My daughter is having her afternoon nap and I’m standing in front of my lover who is reading at the table. She immediately puts her book down.
My intention was to tell her that I’m going up to the garden, but I surprise myself by saying something completely different:
— I was wondering if we could have a talk. About us.
— What do you mean about us?
— If we could discuss the status of our relationship.
She seems surprised.
— What status?
She says this in a low voice, averting her gaze. She’s still holding the pen. That means that she hasn’t stopped doing what she was doing before I interrupted her; she’s just going to pause briefly to answer one or two questions. In the evenings she puts her pen down as soon as I’ve put the child to sleep. But not now. She’s not ready to discuss our relationship, it’s not the time, I was too quick, I didn’t choose the right moment. Actually, I’ve very little to say about the matter myself.
— We sleep together.
There’s a vast chasm between what I’m saying and what I’m thinking.
— Yes?
I shut up.
— You mustn’t fall in love with me, she says finally, I don’t know if I could live up to it.

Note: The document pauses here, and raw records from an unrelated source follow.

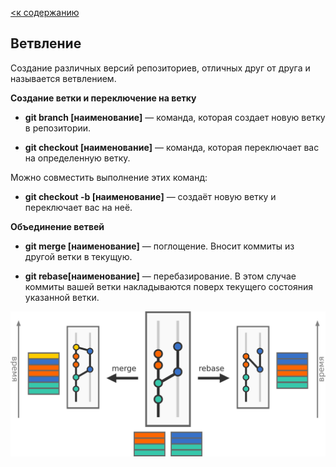 [<к содержанию](./readme.md)

## Ветвление

Создание различных версий репозиториев, отличных друг от друга и называется ветвлением. 


**Создание ветки и переключение на ветку**


- **git branch [наименование]** — команда, которая создает новую ветку в репозитории.

- **git checkout [наименование]** — команда, которая переключает вас на определенную ветку.

Можно совместить выполнение этих команд:

- **git checkout -b [наименование]** — создаёт новую ветку и переключает вас на неё.

**Объединение ветвей**

- **git merge [наименование]** — поглощение. Вносит коммиты из другой ветки в текущую.

- **git rebase[наименование]** — перебазирование. В этом случае коммиты вашей ветки накладываются поверх текущего состояния указанной ветки.

![branch](branch.png)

I don’t tell her that it’s too late for that.
— You can’t rely on feelings lasting forever, she says.
I’m trying to figure out what she means by feelings not lasting forever. To be honest, I have, in fact, started to wonder whether it might be possible to live like this for the rest of my life, and look forward to climbing into bed with the same woman every night. In fifty-five years’ time I’ll be as old as Dad is now, seventy-seven. Another fifty years would mean approximately another eighteen thousand two hundred fifty evenings and nights with the same woman. That’s provided there’s no car accident in a beautiful lava field. That means eighteen thousand two hundred fifty nights to rejoice over and look forward to. I glance at the clock and see a way of turning this situation around for me, around for us.

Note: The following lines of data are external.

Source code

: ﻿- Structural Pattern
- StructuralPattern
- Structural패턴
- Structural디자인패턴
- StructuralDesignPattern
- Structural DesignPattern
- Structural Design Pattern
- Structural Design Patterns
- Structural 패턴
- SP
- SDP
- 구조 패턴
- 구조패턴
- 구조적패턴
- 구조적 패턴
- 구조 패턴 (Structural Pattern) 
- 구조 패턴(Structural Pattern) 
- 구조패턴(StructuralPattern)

— Anyway I was just wondering if we should go to bed, I say, as if to wrap up a matter that can’t be settled in any other way. It’s two p.m. and our daughter has about another hour to go in her siesta.
This is where most of our attempts at conversation end, in bed precisely, although you can’t really say that we’ve settled anything. But somehow there’s never any need to discuss the matter any further after that. Physical contact manages to lay all outstanding issues to rest, and the problem evaporates like that red-blue mist over the hills after the first mass of the day.
Anna later calls me from the doorway to the bedroom so I look up. I don’t notice the camera until she’s pressed the click and the flash goes off in my face, as I’m half buried under my quilt. She winds the camera.
Up until now she hasn’t taken many pictures of Flóra Sól outdoors.
— I wanted to have a picture of you, as a memento.
— Are you leaving? I feel like she might as well be pointing a gun at me and not a camera. I briskly look death in the eye, right before the shot is fired. I could easily have said: Go ahead, shoot me then.
— No, she says. Finished.
I try to hide my mental turmoil by getting out of bed and slipping into my trousers. But I’m careful not to turn my back on Anna, my lover.